Matthew Sontheimer’s Brief Flight Extensions, a series of austere ink and “white-out” correction fluid drawings, points to our habit of harnessing and charting facts as substitutes for other kinds of knowledge. Hundreds of non-sequential numbers are written in red ink, their small script precise and crowded. In nearly every number group, a digit has been scratched out, with the “correct” digit written above. Imperfection abounds, even in mathematics.

White-out zigzags tightly across blank squares, charting the vicissitudes of some mysterious data. In Green’s curatorial essay, we learn that Sontheimer created this code based on his father’s signature and an alphanumerical telephone keypad. These works were translated from entries in the artist’s journal during a period of intense therapy. Thus, the baffling tiny red numbers secretly refer to a narrative of concentrated emotion otherwise invisible to the eye. All we can see without the background story is the focused charting of information, revealing an obsessive desire to organize and thus gain some level of understanding.
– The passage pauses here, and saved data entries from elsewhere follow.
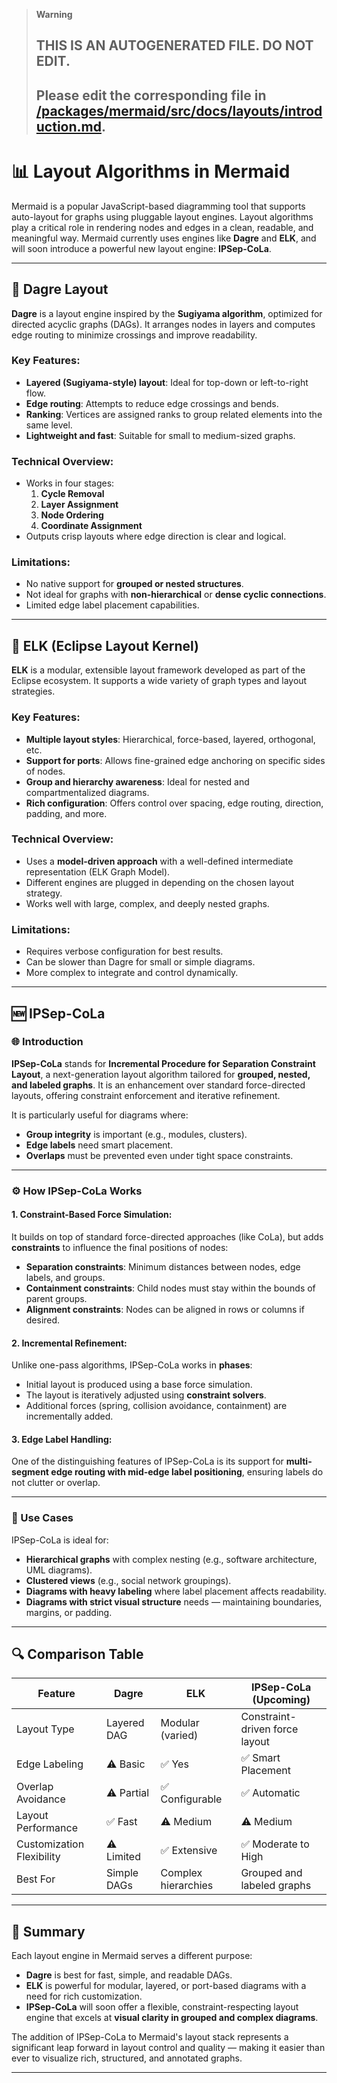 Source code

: > **Warning**
>
> ## THIS IS AN AUTOGENERATED FILE. DO NOT EDIT.
>
> ## Please edit the corresponding file in [/packages/mermaid/src/docs/layouts/introduction.md](../../packages/mermaid/src/docs/layouts/introduction.md).

# 📊 Layout Algorithms in Mermaid

Mermaid is a popular JavaScript-based diagramming tool that supports auto-layout for graphs using pluggable layout engines. Layout algorithms play a critical role in rendering nodes and edges in a clean, readable, and meaningful way. Mermaid currently uses engines like **Dagre** and **ELK**, and will soon introduce a powerful new layout engine: **IPSep-CoLa**.

---

## 🔹 Dagre Layout

**Dagre** is a layout engine inspired by the **Sugiyama algorithm**, optimized for directed acyclic graphs (DAGs). It arranges nodes in layers and computes edge routing to minimize crossings and improve readability.

### Key Features:

- **Layered (Sugiyama-style) layout**: Ideal for top-down or left-to-right flow.
- **Edge routing**: Attempts to reduce edge crossings and bends.
- **Ranking**: Vertices are assigned ranks to group related elements into the same level.
- **Lightweight and fast**: Suitable for small to medium-sized graphs.

### Technical Overview:

- Works in four stages:
  1. **Cycle Removal**
  2. **Layer Assignment**
  3. **Node Ordering**
  4. **Coordinate Assignment**
- Outputs crisp layouts where edge direction is clear and logical.

### Limitations:

- No native support for **grouped or nested structures**.
- Not ideal for graphs with **non-hierarchical** or **dense cyclic connections**.
- Limited edge label placement capabilities.

---

## 🔸 ELK (Eclipse Layout Kernel)

**ELK** is a modular, extensible layout framework developed as part of the Eclipse ecosystem. It supports a wide variety of graph types and layout strategies.

### Key Features:

- **Multiple layout styles**: Hierarchical, force-based, layered, orthogonal, etc.
- **Support for ports**: Allows fine-grained edge anchoring on specific sides of nodes.
- **Group and hierarchy awareness**: Ideal for nested and compartmentalized diagrams.
- **Rich configuration**: Offers control over spacing, edge routing, direction, padding, and more.

### Technical Overview:

- Uses a **model-driven approach** with a well-defined intermediate representation (ELK Graph Model).
- Different engines are plugged in depending on the chosen layout strategy.
- Works well with large, complex, and deeply nested graphs.

### Limitations:

- Requires verbose configuration for best results.
- Can be slower than Dagre for small or simple diagrams.
- More complex to integrate and control dynamically.

---

## 🆕 IPSep-CoLa

### 🌐 Introduction

**IPSep-CoLa** stands for **Incremental Procedure for Separation Constraint Layout**, a next-generation layout algorithm tailored for **grouped, nested, and labeled graphs**. It is an enhancement over standard force-directed layouts, offering constraint enforcement and iterative refinement.

It is particularly useful for diagrams where:

- **Group integrity** is important (e.g., modules, clusters).
- **Edge labels** need smart placement.
- **Overlaps** must be prevented even under tight space constraints.

---

### ⚙️ How IPSep-CoLa Works

#### 1. **Constraint-Based Force Simulation**:

It builds on top of standard force-directed approaches (like CoLa), but adds **constraints** to influence the final positions of nodes:

- **Separation constraints**: Minimum distances between nodes, edge labels, and groups.
- **Containment constraints**: Child nodes must stay within the bounds of parent groups.
- **Alignment constraints**: Nodes can be aligned in rows or columns if desired.

#### 2. **Incremental Refinement**:

Unlike one-pass algorithms, IPSep-CoLa works in **phases**:

- Initial layout is produced using a base force simulation.
- The layout is iteratively adjusted using **constraint solvers**.
- Additional forces (spring, collision avoidance, containment) are incrementally added.

#### 3. **Edge Label Handling**:

One of the distinguishing features of IPSep-CoLa is its support for **multi-segment edge routing with mid-edge label positioning**, ensuring labels do not clutter or overlap.

---

### 📌 Use Cases

IPSep-CoLa is ideal for:

- **Hierarchical graphs** with complex nesting (e.g., software architecture, UML diagrams).
- **Clustered views** (e.g., social network groupings).
- **Diagrams with heavy labeling** where label placement affects readability.
- **Diagrams with strict visual structure** needs — maintaining boundaries, margins, or padding.

---

## 🔍 Comparison Table

| Feature                   | Dagre       | ELK                 | IPSep-CoLa (Upcoming)          |
| ------------------------- | ----------- | ------------------- | ------------------------------ |
| Layout Type               | Layered DAG | Modular (varied)    | Constraint-driven force layout |
| Edge Labeling             | ⚠️ Basic    | ✅ Yes              | ✅ Smart Placement             |
| Overlap Avoidance         | ⚠️ Partial  | ✅ Configurable     | ✅ Automatic                   |
| Layout Performance        | ✅ Fast     | ⚠️ Medium           | ⚠️ Medium                      |
| Customization Flexibility | ⚠️ Limited  | ✅ Extensive        | ✅ Moderate to High            |
| Best For                  | Simple DAGs | Complex hierarchies | Grouped and labeled graphs     |

---

## 🧾 Summary

Each layout engine in Mermaid serves a different purpose:

- **Dagre** is best for fast, simple, and readable DAGs.
- **ELK** is powerful for modular, layered, or port-based diagrams with a need for rich customization.
- **IPSep-CoLa** will soon offer a flexible, constraint-respecting layout engine that excels at **visual clarity in grouped and complex diagrams**.

The addition of IPSep-CoLa to Mermaid's layout stack represents a significant leap forward in layout control and quality — making it easier than ever to visualize rich, structured, and annotated graphs.

---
Maps also serve the desire to control, aiding exploration, surveillance, colonization and, of course, war. In considering cartography as a practice, it is difficult to ignore the disastrous political results of arbitrary land-carving and territorial obsession, as well as how often an attachment to a particular wobbly outline galvanizes military action. In this exhibition, focused more on mapping as a conceptual practice, the most expressive allusion to the political uses of maps is in the work of Shaun O’Dell. His ink and gouache diptych The Hunters Burial at the Descent into Maelstrom and Westward The Corpse of Empire Takes Its Way links weaponry, galleon ships, skulls, Confederate profiles, bells, trees, geometric shapes and architectural traces in a composite of flowcharts and timelines. An atmosphere of high anxiety is created, albeit slightly relieved by cartoonlike graphics. Hunters, a black and white drawing, links myths of America’s founding to a disquieting timeline of the arms race. In Westward, text is absent. O’Dell adds primary colors in ballpoint pen, mapping a pictorial atmosphere of history, landscape and dread.

Considering the proliferation of artists working with mapping in recent years—from Mark Lombardi’s foreboding flowcharts to Laura Kurgan’s enlarged and abstracted satellite photographs—it is impressive that Mental Maps retains a sense of intimacy and cohesion despite the baffling abundance of places, times and experiences we all chart in each day that passes.